=== Task brief ===
Pull every line containing the word "paste" out of the material below.

=== Excerpted records ===
☆ ☆ ☆ ☆ ☆

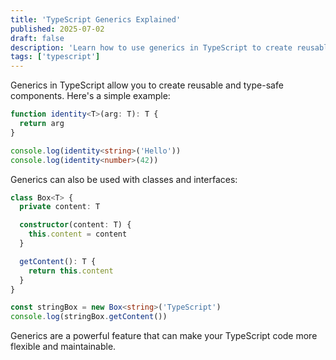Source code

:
 ```yaml
---
title: 'TypeScript Generics Explained'
published: 2025-07-02
draft: false
description: 'Learn how to use generics in TypeScript to create reusable and type-safe code.'
tags: ['typescript']
---
```


Generics in TypeScript allow you to create reusable and type-safe components. Here's a simple example:

```typescript
function identity<T>(arg: T): T {
  return arg
}

console.log(identity<string>('Hello'))
console.log(identity<number>(42))
```

Generics can also be used with classes and interfaces:

```typescript
class Box<T> {
  private content: T

  constructor(content: T) {
    this.content = content
  }

  getContent(): T {
    return this.content
  }
}

const stringBox = new Box<string>('TypeScript')
console.log(stringBox.getContent())
```

Generics are a powerful feature that can make your TypeScript code more flexible and maintainable.

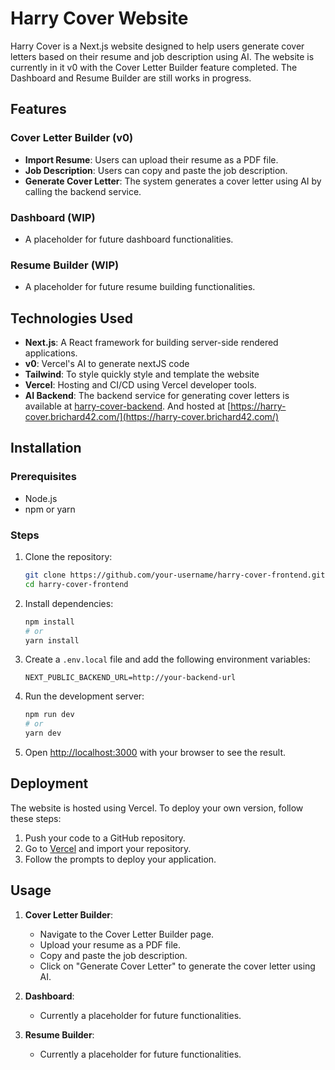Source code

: # Harry Cover Website

Harry Cover is a Next.js website designed to help users generate cover letters based on their resume and job description using AI. The website is currently in it v0 with the Cover Letter Builder feature completed. The Dashboard and Resume Builder are still works in progress.

## Features

### Cover Letter Builder (v0)

-   **Import Resume**: Users can upload their resume as a PDF file.
-   **Job Description**: Users can copy and paste the job description.
-   **Generate Cover Letter**: The system generates a cover letter using AI by calling the backend service.

### Dashboard (WIP)

-   A placeholder for future dashboard functionalities.

### Resume Builder (WIP)

-   A placeholder for future resume building functionalities.

## Technologies Used

-   **Next.js**: A React framework for building server-side rendered applications.
-   **v0**: Vercel's AI to generate nextJS code
-   **Tailwind**: To style quickly style and template the website
-   **Vercel**: Hosting and CI/CD using Vercel developer tools.
-   **AI Backend**: The backend service for generating cover letters is available at [harry-cover-backend](https://github.com/brichard42/harry-cover-backend). And hosted at [https://harry-cover.brichard42.com/](https://harry-cover.brichard42.com/)

## Installation

### Prerequisites

-   Node.js
-   npm or yarn

### Steps

1. Clone the repository:

    ```bash
    git clone https://github.com/your-username/harry-cover-frontend.git
    cd harry-cover-frontend
    ```

2. Install dependencies:

    ```bash
    npm install
    # or
    yarn install
    ```

3. Create a `.env.local` file and add the following environment variables:

    ```env
    NEXT_PUBLIC_BACKEND_URL=http://your-backend-url
    ```

4. Run the development server:

    ```bash
    npm run dev
    # or
    yarn dev
    ```

5. Open [http://localhost:3000](http://localhost:3000) with your browser to see the result.

## Deployment

The website is hosted using Vercel. To deploy your own version, follow these steps:

1. Push your code to a GitHub repository.
2. Go to [Vercel](https://vercel.com) and import your repository.
3. Follow the prompts to deploy your application.

## Usage

1. **Cover Letter Builder**:

    - Navigate to the Cover Letter Builder page.
    - Upload your resume as a PDF file.
    - Copy and paste the job description.
    - Click on "Generate Cover Letter" to generate the cover letter using AI.

2. **Dashboard**:

    - Currently a placeholder for future functionalities.

3. **Resume Builder**:
    - Currently a placeholder for future functionalities.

☆ ☆ ☆ ☆ ☆

=== Result for this task ===
-   **Job Description**: Users can copy and paste the job description.
    - Copy and paste the job description.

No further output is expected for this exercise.